The action follows two stuck-elevator investigations. One involved a Norwegian Air 737-800 that came close to stalling on approach into Finland’s Kittila Airport in December 2012. The other, which involved a Scandinavian Airlines 737-600 on short final to Oslo in March 2015, was tied to deicing fluid that had entered the tail section during preflight activities and froze at altitude.
“The AIBN is aware that in recent years, there has been a greater number of incidents involving the Boeing where it has been necessary to use larger forces on the elevator controls than normal,” the Norwegian board states in a report issued in June.

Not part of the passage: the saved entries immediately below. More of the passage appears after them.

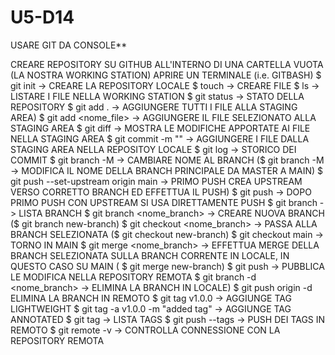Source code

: # U5-D14

USARE GIT DA CONSOLE**

CREARE REPOSITORY SU GITHUB
ALL'INTERNO DI UNA CARTELLA VUOTA (LA NOSTRA WORKING STATION) APRIRE UN TERMINALE (i.e. GITBASH)
$ git init -> CREARE LA REPOSITORY LOCALE
$ touch -> CREARE FILE
$ ls -> LISTARE I FILE NELLA WORKING STATION
$ git status -> STATO DELLA REPOSITORY
$ git add . -> AGGIUNGERE TUTTI I FILE ALLA STAGING AREA) $ git add <nome_file> -> AGGIUNGERE IL FILE SELEZIONATO ALLA STAGING AREA
$ git diff -> MOSTRA LE MODIFICHE APPORTATE AI FILE NELLA STAGING AREA
$ git commit -m "" -> AGGIUNGERE I FILE DALLA STAGING AREA NELLA REPOSITOY LOCALE
$ git log -> STORICO DEI COMMIT
$ git branch -M -> CAMBIARE NOME AL BRANCH ($ git branch -M -> MODIFICA IL NOME DELLA BRANCH PRINCIPALE DA MASTER A MAIN)
$ git push --set-upstream origin main -> PRIMO PUSH CREA UPSTREAM VERSO CORRETTO BRANCH ED EFFETTUA IL PUSH) $ git push -> DOPO PRIMO PUSH CON UPSTREAM SI USA DIRETTAMENTE PUSH
$ git branch -> LISTA BRANCH
$ git branch <nome_branch> -> CREARE NUOVA BRANCH ($ git branch new-branch)
$ git checkout <nome_branch> -> PASSA ALLA BRANCH SELEZIONATA ($ git checkout new-branch)
$ git checkout main -> TORNO IN MAIN
$ git merge <nome_branch> -> EFFETTUA MERGE DELLA BRANCH SELEZIONATA SULLA BRANCH CORRENTE IN LOCALE, IN QUESTO CASO SU MAIN ( $ git merge new-branch)
$ git push -> PUBBLICA LE MODIFICA NELLA REPOSITORY REMOTA
$ git branch -d <nome_branch> -> ELIMINA LA BRANCH IN LOCALE) $ git push origin -d ELIMINA LA BRANCH IN REMOTO
$ git tag v1.0.0 -> AGGIUNGE TAG LIGHTWEIGHT
$ git tag -a v1.0.0 -m "added tag" -> AGGIUNGE TAG ANNOTATED
$ git tag -> LISTA TAGS
$ git push --tags -> PUSH DEI TAGS IN REMOTO
$ git remote -v -> CONTROLLA CONNESSIONE CON LA REPOSITORY REMOTA
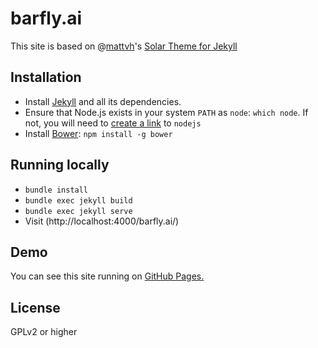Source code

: barfly.ai
======================

This site is based on @[mattvh](https://github.com/mattvh)'s [Solar Theme for Jekyll](https://github.com/mattvh/solar-theme-jekyll)

Installation
--------------
* Install [Jekyll](https://jekyllrb.com/docs/installation/) and all its dependencies.
* Ensure that Node.js exists in your system `PATH` as `node`: `which node`. If not, you will need to [create a link](https://github.com/nodejs/node-v0.x-archive/issues/3911) to `nodejs`
* Install [Bower](https://bower.io/): `npm install -g bower`

Running locally
--------------
* `bundle install`
* `bundle exec jekyll build`
* `bundle exec jekyll serve`
* Visit (http://localhost:4000/barfly.ai/)

Demo
-------

You can see this site running on [GitHub Pages.](owen9825.github.io/barfly.ai/)


License
---------

GPLv2 or higher
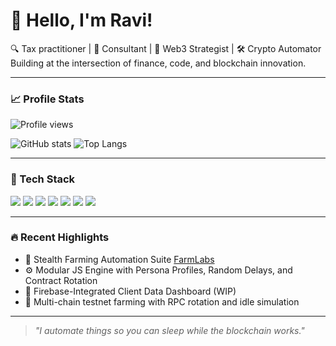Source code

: # 👋 Hello, I'm Ravi!

🔍 Tax practitioner | 🧠 Consultant | 🧪 Web3 Strategist | 🛠️ Crypto Automator  
Building at the intersection of finance, code, and blockchain innovation.

---

### 📈 Profile Stats

![Profile views](https://komarev.com/ghpvc/?username=CryptoExplor&label=Profile%20views&color=0e75b6&style=flat)

![GitHub stats](https://github-readme-stats.vercel.app/api?username=CryptoExplor&show_icons=true&theme=radical)
![Top Langs](https://github-readme-stats.vercel.app/api/top-langs/?username=CryptoExplor&layout=compact&theme=radical)

---

### 🧰 Tech Stack
<div align="left">
  <img src="https://img.shields.io/badge/-Solidity-363636?style=for-the-badge&logo=solidity" />
  <img src="https://img.shields.io/badge/-JavaScript-black?style=for-the-badge&logo=javascript" />
  <img src="https://img.shields.io/badge/-HTML5-E34F26?style=for-the-badge&logo=html5&logoColor=white" />
  <img src="https://img.shields.io/badge/-CSS3-1572B6?style=for-the-badge&logo=css3" />
  <img src="https://img.shields.io/badge/-Node.js-339933?style=for-the-badge&logo=nodedotjs" />
  <img src="https://img.shields.io/badge/-Ethers.js-purple?style=for-the-badge" />
  <img src="https://img.shields.io/badge/-Web3.js-green?style=for-the-badge" />
</div>

---

### 🔥 Recent Highlights

- 🚀 Stealth Farming Automation Suite [FarmLabs](https://farmlabs.pages.dev/)
- ⚙️ Modular JS Engine with Persona Profiles, Random Delays, and Contract Rotation
- 🔐 Firebase-Integrated Client Data Dashboard (WIP)
- 🧪 Multi-chain testnet farming with RPC rotation and idle simulation

---

> *"I automate things so you can sleep while the blockchain works."*

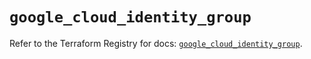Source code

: # `google_cloud_identity_group`

Refer to the Terraform Registry for docs: [`google_cloud_identity_group`](https://registry.terraform.io/providers/hashicorp/google-beta/6.31.0/docs/resources/google_cloud_identity_group).
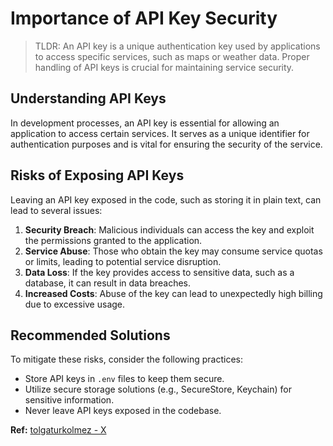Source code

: # Importance of API Key Security

> TLDR: An API key is a unique authentication key used by applications to access specific services, such as maps or weather data. Proper handling of API keys is crucial for maintaining service security.

## Understanding API Keys

In development processes, an API key is essential for allowing an application to access certain services. It serves as a unique identifier for authentication purposes and is vital for ensuring the security of the service.

## Risks of Exposing API Keys

Leaving an API key exposed in the code, such as storing it in plain text, can lead to several issues:

1. **Security Breach**: Malicious individuals can access the key and exploit the permissions granted to the application.
2. **Service Abuse**: Those who obtain the key may consume service quotas or limits, leading to potential service disruption.
3. **Data Loss**: If the key provides access to sensitive data, such as a database, it can result in data breaches.
4. **Increased Costs**: Abuse of the key can lead to unexpectedly high billing due to excessive usage.

## Recommended Solutions

To mitigate these risks, consider the following practices:

- Store API keys in `.env` files to keep them secure.
- Utilize secure storage solutions (e.g., SecureStore, Keychain) for sensitive information.
- Never leave API keys exposed in the codebase.

**Ref:** [tolgaturkolmez - X](https://x.com/tolgaturkolmez/status/1866581341078216762?t=WlWJx4G5UgJNThW0Tch5Ug&s=35)
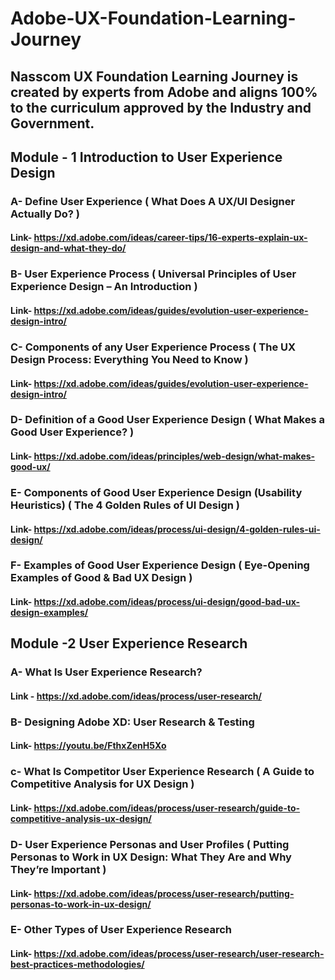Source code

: # Adobe-UX-Foundation-Learning-Journey
## Nasscom UX Foundation Learning Journey is created by experts from Adobe and aligns 100% to the curriculum approved by the Industry and Government.

## Module - 1 Introduction to User Experience Design

### A- Define User Experience ( What Does A UX/UI Designer Actually Do? )
#### Link- https://xd.adobe.com/ideas/career-tips/16-experts-explain-ux-design-and-what-they-do/

### B- User Experience Process ( Universal Principles of User Experience Design – An Introduction )
#### Link- https://xd.adobe.com/ideas/guides/evolution-user-experience-design-intro/

### C- Components of any User Experience Process ( The UX Design Process: Everything You Need to Know )
#### Link- https://xd.adobe.com/ideas/guides/evolution-user-experience-design-intro/

### D- Definition of a Good User Experience Design ( What Makes a Good User Experience? )
#### Link- https://xd.adobe.com/ideas/principles/web-design/what-makes-good-ux/

### E- Components of Good User Experience Design (Usability Heuristics) ( The 4 Golden Rules of UI Design )
#### Link- https://xd.adobe.com/ideas/process/ui-design/4-golden-rules-ui-design/

### F- Examples of Good User Experience Design ( Eye-Opening Examples of Good & Bad UX Design ) 
#### Link- https://xd.adobe.com/ideas/process/ui-design/good-bad-ux-design-examples/

## Module -2 User Experience Research

### A- What Is User Experience Research?
#### Link - https://xd.adobe.com/ideas/process/user-research/

### B- Designing Adobe XD: User Research & Testing
#### Link- https://youtu.be/FthxZenH5Xo

### c- What Is Competitor User Experience Research ( A Guide to Competitive Analysis for UX Design )
#### Link- https://xd.adobe.com/ideas/process/user-research/guide-to-competitive-analysis-ux-design/

### D- User Experience Personas and User Profiles ( Putting Personas to Work in UX Design: What They Are and Why They’re Important )
#### Link- https://xd.adobe.com/ideas/process/user-research/putting-personas-to-work-in-ux-design/

### E- Other Types of User Experience Research
#### Link- https://xd.adobe.com/ideas/process/user-research/user-research-best-practices-methodologies/

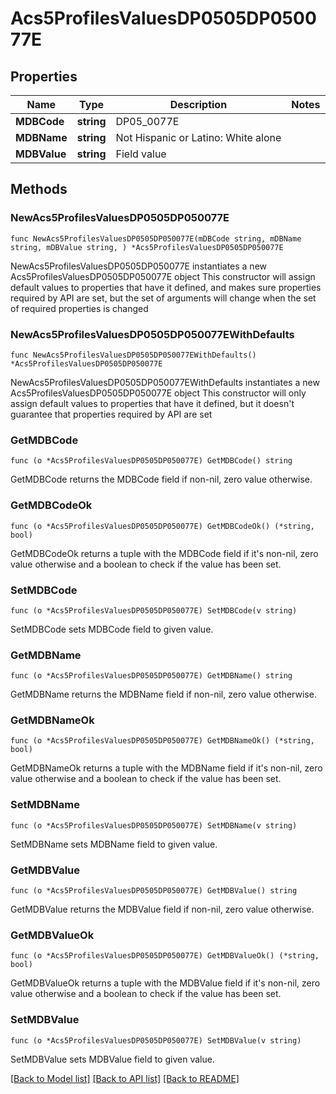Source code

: # Acs5ProfilesValuesDP0505DP050077E

## Properties

Name | Type | Description | Notes
------------ | ------------- | ------------- | -------------
**MDBCode** | **string** | DP05_0077E | 
**MDBName** | **string** | Not Hispanic or Latino: White alone | 
**MDBValue** | **string** | Field value | 

## Methods

### NewAcs5ProfilesValuesDP0505DP050077E

`func NewAcs5ProfilesValuesDP0505DP050077E(mDBCode string, mDBName string, mDBValue string, ) *Acs5ProfilesValuesDP0505DP050077E`

NewAcs5ProfilesValuesDP0505DP050077E instantiates a new Acs5ProfilesValuesDP0505DP050077E object
This constructor will assign default values to properties that have it defined,
and makes sure properties required by API are set, but the set of arguments
will change when the set of required properties is changed

### NewAcs5ProfilesValuesDP0505DP050077EWithDefaults

`func NewAcs5ProfilesValuesDP0505DP050077EWithDefaults() *Acs5ProfilesValuesDP0505DP050077E`

NewAcs5ProfilesValuesDP0505DP050077EWithDefaults instantiates a new Acs5ProfilesValuesDP0505DP050077E object
This constructor will only assign default values to properties that have it defined,
but it doesn't guarantee that properties required by API are set

### GetMDBCode

`func (o *Acs5ProfilesValuesDP0505DP050077E) GetMDBCode() string`

GetMDBCode returns the MDBCode field if non-nil, zero value otherwise.

### GetMDBCodeOk

`func (o *Acs5ProfilesValuesDP0505DP050077E) GetMDBCodeOk() (*string, bool)`

GetMDBCodeOk returns a tuple with the MDBCode field if it's non-nil, zero value otherwise
and a boolean to check if the value has been set.

### SetMDBCode

`func (o *Acs5ProfilesValuesDP0505DP050077E) SetMDBCode(v string)`

SetMDBCode sets MDBCode field to given value.


### GetMDBName

`func (o *Acs5ProfilesValuesDP0505DP050077E) GetMDBName() string`

GetMDBName returns the MDBName field if non-nil, zero value otherwise.

### GetMDBNameOk

`func (o *Acs5ProfilesValuesDP0505DP050077E) GetMDBNameOk() (*string, bool)`

GetMDBNameOk returns a tuple with the MDBName field if it's non-nil, zero value otherwise
and a boolean to check if the value has been set.

### SetMDBName

`func (o *Acs5ProfilesValuesDP0505DP050077E) SetMDBName(v string)`

SetMDBName sets MDBName field to given value.


### GetMDBValue

`func (o *Acs5ProfilesValuesDP0505DP050077E) GetMDBValue() string`

GetMDBValue returns the MDBValue field if non-nil, zero value otherwise.

### GetMDBValueOk

`func (o *Acs5ProfilesValuesDP0505DP050077E) GetMDBValueOk() (*string, bool)`

GetMDBValueOk returns a tuple with the MDBValue field if it's non-nil, zero value otherwise
and a boolean to check if the value has been set.

### SetMDBValue

`func (o *Acs5ProfilesValuesDP0505DP050077E) SetMDBValue(v string)`

SetMDBValue sets MDBValue field to given value.



[[Back to Model list]](../README.md#documentation-for-models) [[Back to API list]](../README.md#documentation-for-api-endpoints) [[Back to README]](../README.md)


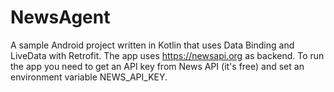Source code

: # NewsAgent
A sample Android project written in Kotlin that uses Data Binding and LiveData with Retrofit.
The app uses https://newsapi.org as backend. To run the app you need to get an API key from News API (it's free) and set an environment variable NEWS_API_KEY.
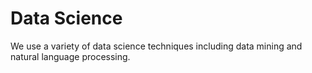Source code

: # Data Science
We use a variety of data science techniques including data mining and natural language processing.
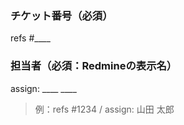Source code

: ### チケット番号（必須）
refs #____

### 担当者（必須：Redmineの表示名）
assign: ____ ____

> 例：refs #1234 / assign: 山田 太郎

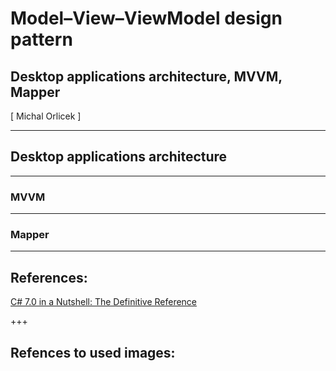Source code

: ﻿# Model–View–ViewModel design pattern
## Desktop applications architecture, MVVM, Mapper
<div class="right">
[ Michal Orlicek <xorlic00@stud.fit.vutbr.cz> ]
</div>

---
## Desktop applications architecture

---
### MVVM

---
### Mapper

---
## References:
[C# 7.0 in a Nutshell: The Definitive Reference](https://www.amazon.com/C-7-0-Nutshell-Definitive-Reference/dp/1491987650)  

+++
## Refences to used images:
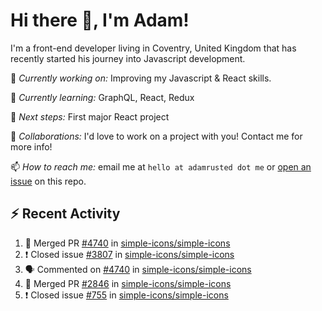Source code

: # Hi there 👋, I'm Adam!

I'm a front-end developer living in Coventry, United Kingdom that has recently started his journey into Javascript development.

🔨 *Currently working on:* Improving my Javascript & React skills.

🌱 *Currently learning:* GraphQL, React, Redux

🎯 *Next steps:* First major React project

🤝 *Collaborations:* I'd love to work on a project with you! Contact me for more info!

📫 *How to reach me:* email me at `hello at adamrusted dot me` or [open an issue](https://github.com/adamrusted/adamrusted/issues/new) on this repo.

## :zap: Recent Activity
<!--START_SECTION:activity-->
1. 🎉 Merged PR [#4740](https://github.com/simple-icons/simple-icons/pull/4740) in [simple-icons/simple-icons](https://github.com/simple-icons/simple-icons)
2. ❗️ Closed issue [#3807](https://github.com/simple-icons/simple-icons/issues/3807) in [simple-icons/simple-icons](https://github.com/simple-icons/simple-icons)
3. 🗣 Commented on [#4740](https://github.com/simple-icons/simple-icons/issues/4740) in [simple-icons/simple-icons](https://github.com/simple-icons/simple-icons)
4. 🎉 Merged PR [#2846](https://github.com/simple-icons/simple-icons/pull/2846) in [simple-icons/simple-icons](https://github.com/simple-icons/simple-icons)
5. ❗️ Closed issue [#755](https://github.com/simple-icons/simple-icons/issues/755) in [simple-icons/simple-icons](https://github.com/simple-icons/simple-icons)
<!--END_SECTION:activity-->
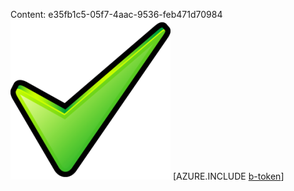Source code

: Content: e35fb1c5-05f7-4aac-9536-feb471d70984![image](41d6a9f4-747a-4acf-b808-d1eccfc5be6c.png)
[AZURE.INCLUDE [b-token](59b11c59-1e21-4de7-a2a7-5f6728d31e90.md)]
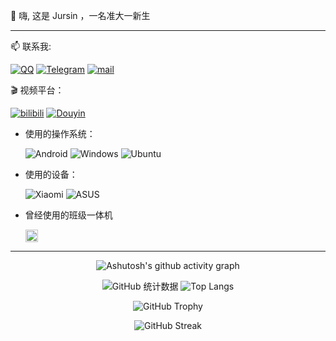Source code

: 👋 嗨, 这是 Jursin ，一名准大一新生

---
📫 联系我:

[![QQ](https://img.shields.io/badge/-Jursin-%230099FF?logo=QQ&logoColor=white&style=flat)](https://qm.qq.com/q/JpIhKxU5Uc)
[![Telegram](https://img.shields.io/badge/-Hello__Jursin-%232BA3D5?style=flat&logo=Telegram&logoColor=white)](https://t.me/Hello_Jurisn)
[![mail](https://img.shields.io/badge/-jursin@126.com-blue?style=flat&logo=maildotru&logoColor=white)](mailto:jursin@126.com)

🎬 视频平台：

[![bilibili](https://img.shields.io/badge/-Hello__Jursin-%23FB7299?style=flat&logo=bilibili)](https://space.bilibili.com/1575907920)
[![Douyin](https://img.shields.io/badge/-Jursin-black?style=flat&logo=tiktok)](https://www.douyin.com/user/MS4wLjABAAAAQGQcpmhfTWT-dnMkBX1Dtdw4mqk-WUPiz1Stbb5nn7Q) 

- 使用的操作系统：

  ![Android](https://img.shields.io/badge/Android-3DDC84?style=flat&logo=android&logoColor=white)
  ![Windows](https://img.shields.io/badge/Windows-0078D6?logo=data:image/svg+xml;base64,PHN2ZyB4bWxucz0iaHR0cDovL3d3dy53My5vcmcvMjAwMC9zdmciICB2aWV3Qm94PSIwIDAgNDggNDgiIHdpZHRoPSI0OHB4IiBoZWlnaHQ9IjQ4cHgiPjxwYXRoIGZpbGw9IiNmZmZmZmYiIGQ9Ik02LDZoMTd2MTdINlY2eiIvPjxwYXRoIGZpbGw9IiNmZmZmZmYiIGQ9Ik0yNS4wNDIsMjIuOTU4VjZINDJ2MTYuOTU4SDI1LjA0MnoiLz48cGF0aCBmaWxsPSIjZmZmZmZmIiBkPSJNNiwyNWgxN3YxN0g2VjI1eiIvPjxwYXRoIGZpbGw9IiNmZmZmZmYiIGQ9Ik0yNSw0MlYyNWgxN3YxN0gyNXoiLz48L3N2Zz4=)
  ![Ubuntu](https://img.shields.io/badge/Ubuntu-E95420?style=flat&logo=ubuntu&logoColor=white)

- 使用的设备：

  ![Xiaomi](https://img.shields.io/badge/Xiaomi_15_Pro-%23FF7E00?style=flat&logo=xiaomi&logoColor=white)
  ![ASUS](https://img.shields.io/badge/%E5%8D%8E%E7%A1%95%E5%A4%A9%E9%80%896_Pro-%235EEBDE?style=flat&logo=asus&logoColor=white)

- 曾经使用的班级一体机

  <img src="https://hitevision.com/themes/hhkj/public/assets/images/logo.svg" alt="Hitevision Logo" height="20">

---

<div align="center">

![Ashutosh's github activity graph](https://github-readme-activity-graph.vercel.app/graph?username=Jursin&theme=github-compact)

<img src="https://github-readme-stats.vercel.app/api?username=Jursin&&show=reviews,discussions_started,discussions_answered,prs_merged,prs_merged_percentage&show_icons=true&include_all_commits=true&count_private=true&custom_title=Jursin%E7%9A%84%20GitHub%20%E7%BB%9F%E8%AE%A1%E6%95%B0%E6%8D%AE%EF%BC%81&number_format=long&theme=default" alt="GitHub 统计数据">
<img src="https://github-readme-stats.vercel.app/api/top-langs/?username=Jursin" alt="Top Langs">

![GitHub Trophy](https://github-profile-trophy.vercel.app/?username=Jursin)

![GitHub Streak](https://github-readme-streak-stats.herokuapp.com/?user=Jursin)

</div>

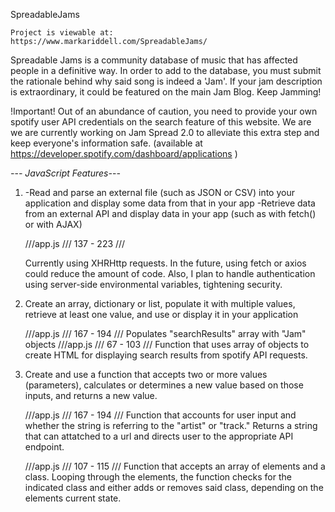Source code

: SpreadableJams

    Project is viewable at:
    https://www.markariddell.com/SpreadableJams/

Spreadable Jams is a community database of music that has affected people in a definitive way. In order to add to the database, you must submit the rationale behind why said song is indeed a 'Jam'. If your jam description is extraordinary, it could be featured on the main Jam Blog. Keep Jamming!

!Important!
Out of an abundance of caution, you need to provide your own spotify user API credentials on the search feature of this website. We are we are currently working on Jam Spread 2.0 to alleviate this extra step and keep everyone's information safe.
(available at https://developer.spotify.com/dashboard/applications )

_-_-_- JavaScript Features-_-_-_

1.  -Read and parse an external file (such as JSON or CSV) into your application and display some data from that in your app
    -Retrieve data from an external API and display data in your app (such as with fetch() or with AJAX)

    ///app.js /// 137 - 223 ///

    Currently using XHRHttp requests.
    In the future, using fetch or axios could reduce the amount of code. Also, I plan to handle authentication using server-side environmental variables, tightening security.

2.  Create an array, dictionary or list, populate it with multiple values, retrieve at least one value, and use or display it in your application

    ///app.js /// 167 - 194 ///
    Populates "searchResults" array with "Jam" objects
    ///app.js /// 67 - 103 ///
    Function that uses array of objects to create HTML for displaying search results from spotify API requests.

3.  Create and use a function that accepts two or more values (parameters), calculates or determines a new value based on those inputs, and returns a new value.

    ///app.js /// 167 - 194 ///
    Function that accounts for user input and whether the string is referring to the "artist" or "track." Returns a string that can attatched to a url and directs user to the appropriate API endpoint.

    ///app.js /// 107 - 115 ///
    Function that accepts an array of elements and a class. Looping through the elements, the function checks for the indicated class and either adds or removes said class, depending on the elements current state.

In its final report on the Oslo incident, AIBN found that the captain had to apply approximately 130 lb. of force to “break [the elevator] loose” when he attempted to pull up the nose when flaring the aircraft for landing. Typically, pilots use 27-36 lb. of force on the yoke to flare the aircraft, the board noted.
Based on flight-recorder data, the AIBN said the elevator became free when the aircraft was 6 ft. above the runway, and the aircraft landed normally with no damage or injuries.
The mishap occurred on the same day the AIBN published its final report on the 2012 stuck-elevator incident.
The board issued several recommendations in the report to address the problem. It says the issue could affect all 737 models. It includes a recommendation for Boeing to perform a new risk-assessment on 737 controls and urges the FAA and European Aviation Safety Agency (EASA) to ensure that Boeing performs the assessment and addresses any certification concerns.
Boeing did not agree to a new risk- assessment but did make two procedural changes. One change involves how elevator trim is set before deicing operations start. The other instructs deicing teams to apply deicing fluid from the front to the back of the elevator and to avoid pointing the spray into the opening in the tail.
As of April, the AIBN had not received responses from the FAA or EASA.
As part of an investigation, the AIBN performed simulations of the new Boeing procedures. It found that fluid penetration into the tail was reduced, but some still entered.
The stuck elevator survey will be mainly based on flight data recorder information from approximately 800,000 flights made by Boeing 737NGs flying for Norwegian Air Shuttle, Norwegian Air Norway and Scandinavian Airlines System, the board says.